Several interesting ledger stones have been moved here, probably from the church. The floor of the lavabo space in the south corridor consists of a large ledger stone from the 17th century that once covered the grave of the Alards family. Another ledger stone has been placed against the north wall of the north corridor. It dates from 1624 when both Thomas Ulrich and his wife Anna were buried underneath it.

The public spaces and rooms of the Kruisherenhotel – fifty in the main building and ten in the Renaissance House and Casa Nova (see below) – were individually conceived by interior architect Henk Vos, who made use of furniture and lighting designs by Le Corbusier, Philip Starck, Marc Newson, Ingo Maurer and others.

Cloisters, west corridor
Lavabo and ledger stone
Attic floor, corridor
South wing, hotel room

=== Other buildings ===

Garden between the main monastery building and Casa Nova

The Crosier Monastery in Maastricht is unique in the Netherlands as it has been preserved in its original state almost completely. Some minor parts have not survived. As late as 1962, a 17th-century gateway with the Crosiers' coat of arms was demolished. Along Kommel there are some small houses (all Rijksmonuments) that may or may not have been part of the monastery. They are privately owned and not part of the hotel.

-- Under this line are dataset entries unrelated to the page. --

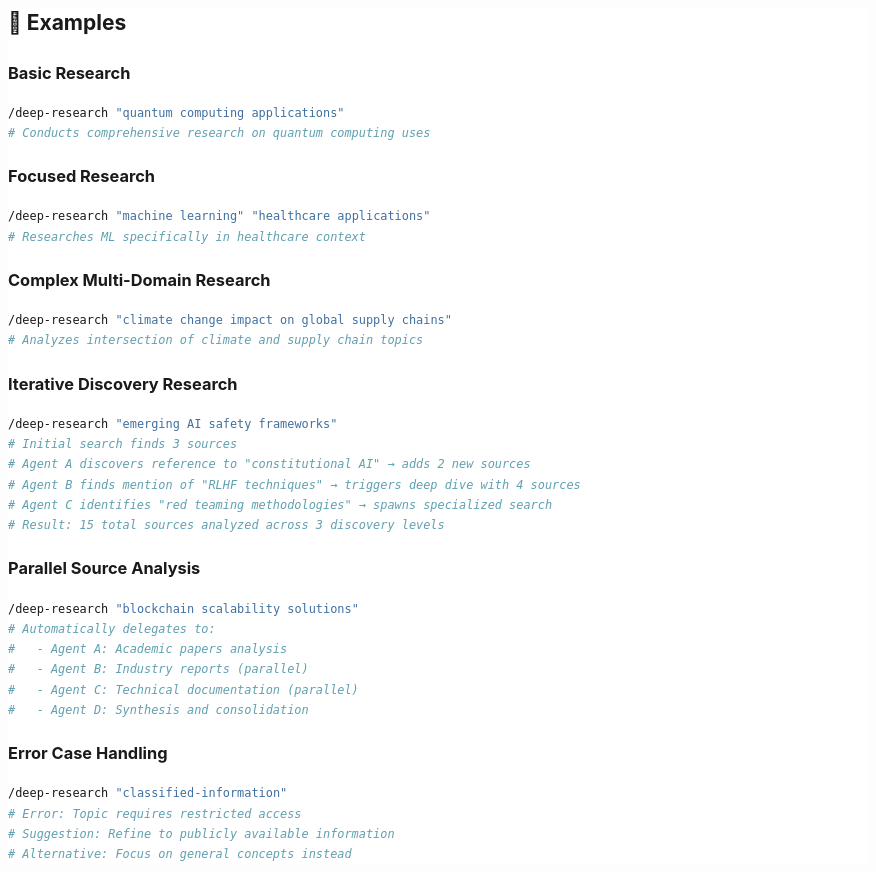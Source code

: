 ## 📝 Examples

### Basic Research

```bash
/deep-research "quantum computing applications"
# Conducts comprehensive research on quantum computing uses
```

### Focused Research

```bash
/deep-research "machine learning" "healthcare applications"
# Researches ML specifically in healthcare context
```

### Complex Multi-Domain Research

```bash
/deep-research "climate change impact on global supply chains"
# Analyzes intersection of climate and supply chain topics
```

### Iterative Discovery Research

```bash
/deep-research "emerging AI safety frameworks"
# Initial search finds 3 sources
# Agent A discovers reference to "constitutional AI" → adds 2 new sources
# Agent B finds mention of "RLHF techniques" → triggers deep dive with 4 sources
# Agent C identifies "red teaming methodologies" → spawns specialized search
# Result: 15 total sources analyzed across 3 discovery levels
```

### Parallel Source Analysis

```bash
/deep-research "blockchain scalability solutions"
# Automatically delegates to:
#   - Agent A: Academic papers analysis
#   - Agent B: Industry reports (parallel)
#   - Agent C: Technical documentation (parallel)
#   - Agent D: Synthesis and consolidation
```

### Error Case Handling

```bash
/deep-research "classified-information"
# Error: Topic requires restricted access
# Suggestion: Refine to publicly available information
# Alternative: Focus on general concepts instead
```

Adjacent to this row of houses are two buildings that are now part of the Kruisherenhotel. The 17th-century building on the south-west corner is known as "Renaissance House" (Kruisherengang nr. 23). It is a remnant of the original gatehouse and gatekeeper's lodge that stood here. There is some evidence on the north façade that this building was once bigger. The house is built in the local style of the Mosan Renaissance with alternating layers of brick and limestone, a stepped gable and bluestone door and window frames. A brand new pavilion clad in COR-TEN steel was added to the east of this in 2004. Between this "Casa Nova" and the south wing of the main monastery a patio garden has been laid out.

It is not clear whether anything remains of the tenant farms, tithe barns and other buildings that were once owned by the Maastricht Crosiers. In the small village of Herderen in Belgian Limburg, where the Crosiers owned several properties, a street is named after them, the Kruisherenstraat.

Houses along Kommel
Renaissance House
Renaissance House, interior
Casa Nova

== Other heritage ==
=== Tabernacle tower ===

Four fragments of the tabernacle tower photographed around 1913, shortly after their discovery

A former eye-catcher in the Crosier Church must have been the imposing 16th-century tabernacle tower. It was around ten meters high and only fragments of it survived. It was sculpted in or shortly after 1561 by Liège sculptor Guillaume de Jonckeu. The contract for the work between De Jonckeu and prior Servaes Heynsberch still exists. According to this contract, the tabernacle was to follow the example of a similar one in St. John's Cathedral in 's-Hertogenbosch (destroyed during the beeldenstorm of 1568). De Jonckeu received 120 Brabant guilders for the work. The money was provided by the dean of St. Servatius, Nicolaas van der Straeten, who was buried in front of the tabernacle in 1573. During the restoration of the church in 1913 around 15 fragments of the tabernacle were discovered underneath the church floor. They are part of the collection of the LGOG Limburg Historical Society, now in storage at the Bonnefantenmuseum. Some of the fragments, described in detail by the art historian jonkheer Eugène van Nispen tot Sevenaer in 1926, may have gone missing.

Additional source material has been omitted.